Stored data section start

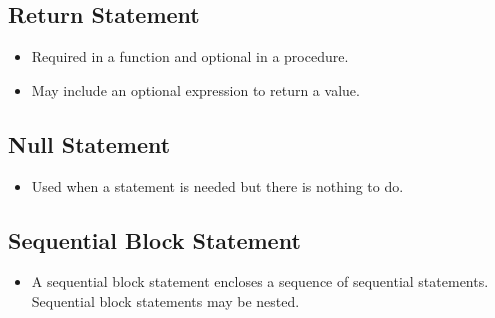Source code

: \documentclass[a4paper,12pt]{article}
\begin{document}
	\subsection*{Return Statement}
	\begin{itemize}
		\item Required in a function and optional in a procedure.
		\item May include an optional expression to return a value.
	\end{itemize}
	
	\subsection*{Null Statement}
	\begin{itemize}
		\item Used when a statement is needed but there is nothing to do.
	\end{itemize}
	
	\subsection*{Sequential Block Statement}
	\begin{itemize}
		\item A sequential block statement encloses a sequence of sequential statements. Sequential block statements may
		be nested.
	\end{itemize}
	
	
	
	
	
	
	
	
	
\end{document}

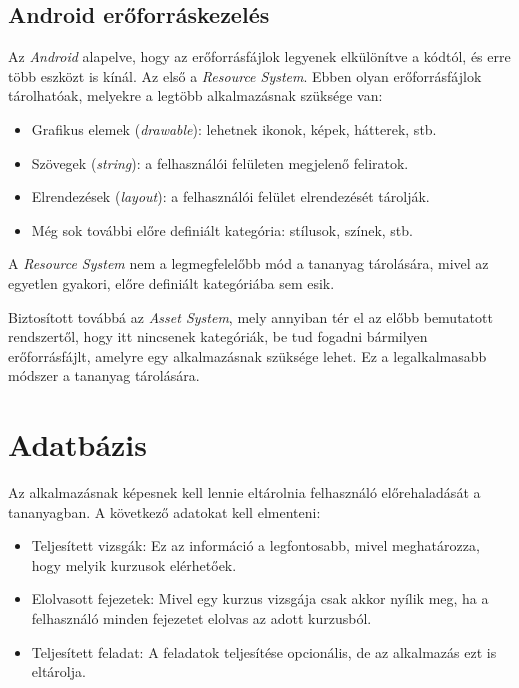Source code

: \documentclass[12pt,a4paper]{article}
\begin{document}
	\subsection{Android erőforráskezelés}
	
	Az \textit{Android} alapelve, hogy az erőforrásfájlok legyenek elkülönítve a kódtól, és erre több eszközt is kínál. Az első a \textit{Resource System}. Ebben olyan erőforrásfájlok tárolhatóak, melyekre a legtöbb alkalmazásnak szüksége van:
	
	\begin{itemize}
		\item Grafikus elemek (\textit{drawable}): lehetnek ikonok, képek, hátterek, stb.
		\item Szövegek (\textit{string}): a felhasználói felületen megjelenő feliratok.
		\item Elrendezések (\textit{layout}): a felhasználói felület elrendezését tárolják.
		\item Még sok további előre definiált kategória: stílusok, színek, stb.
	\end{itemize} 

	A \textit{Resource System} nem a legmegfelelőbb mód a tananyag tárolására, mivel az egyetlen gyakori, előre definiált kategóriába sem esik. 
	
	Biztosított továbbá az \textit{Asset System}, mely annyiban tér el az előbb bemutatott rendszertől, hogy itt nincsenek kategóriák, be tud fogadni bármilyen erőforrásfájlt, amelyre egy alkalmazásnak szüksége lehet. Ez a legalkalmasabb módszer a tananyag tárolására.
	
	\section{Adatbázis}
	
	Az alkalmazásnak képesnek kell lennie eltárolnia felhasználó előrehaladását a tananyagban. A következő adatokat kell elmenteni:
	
	\begin{itemize}
		\item Teljesített vizsgák: Ez az információ a legfontosabb, mivel meghatározza, hogy melyik kurzusok elérhetőek.
		\item Elolvasott fejezetek: Mivel egy kurzus vizsgája csak akkor nyílik meg, ha a felhasználó minden fejezetet elolvas az adott kurzusból.
		\item Teljesített feladat: A feladatok teljesítése opcionális, de az alkalmazás ezt is eltárolja.
	\end{itemize}
	
\end{document}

Stored data section end

_Task item_
Repeat, word for word and with no pictures, only the lines running from the beginning of the data to the line that contains "felületen megjelenő feliratok.".

_Response to this exercise_
Source code

: \documentclass[a4paper,12pt]{article}
\begin{document}
	\subsection*{Return Statement}
	\begin{itemize}
		\item Required in a function and optional in a procedure.
		\item May include an optional expression to return a value.
	\end{itemize}
	
	\subsection*{Null Statement}
	\begin{itemize}
		\item Used when a statement is needed but there is nothing to do.
	\end{itemize}
	
	\subsection*{Sequential Block Statement}
	\begin{itemize}
		\item A sequential block statement encloses a sequence of sequential statements. Sequential block statements may
		be nested.
	\end{itemize}
	
	
	
	
	
	
	
	
	
\end{document}

Source code

: \documentclass[12pt,a4paper]{article}
\begin{document}
	\subsection{Android erőforráskezelés}
	
	Az \textit{Android} alapelve, hogy az erőforrásfájlok legyenek elkülönítve a kódtól, és erre több eszközt is kínál. Az első a \textit{Resource System}. Ebben olyan erőforrásfájlok tárolhatóak, melyekre a legtöbb alkalmazásnak szüksége van:
	
	\begin{itemize}
		\item Grafikus elemek (\textit{drawable}): lehetnek ikonok, képek, hátterek, stb.
		\item Szövegek (\textit{string}): a felhasználói felületen megjelenő feliratok.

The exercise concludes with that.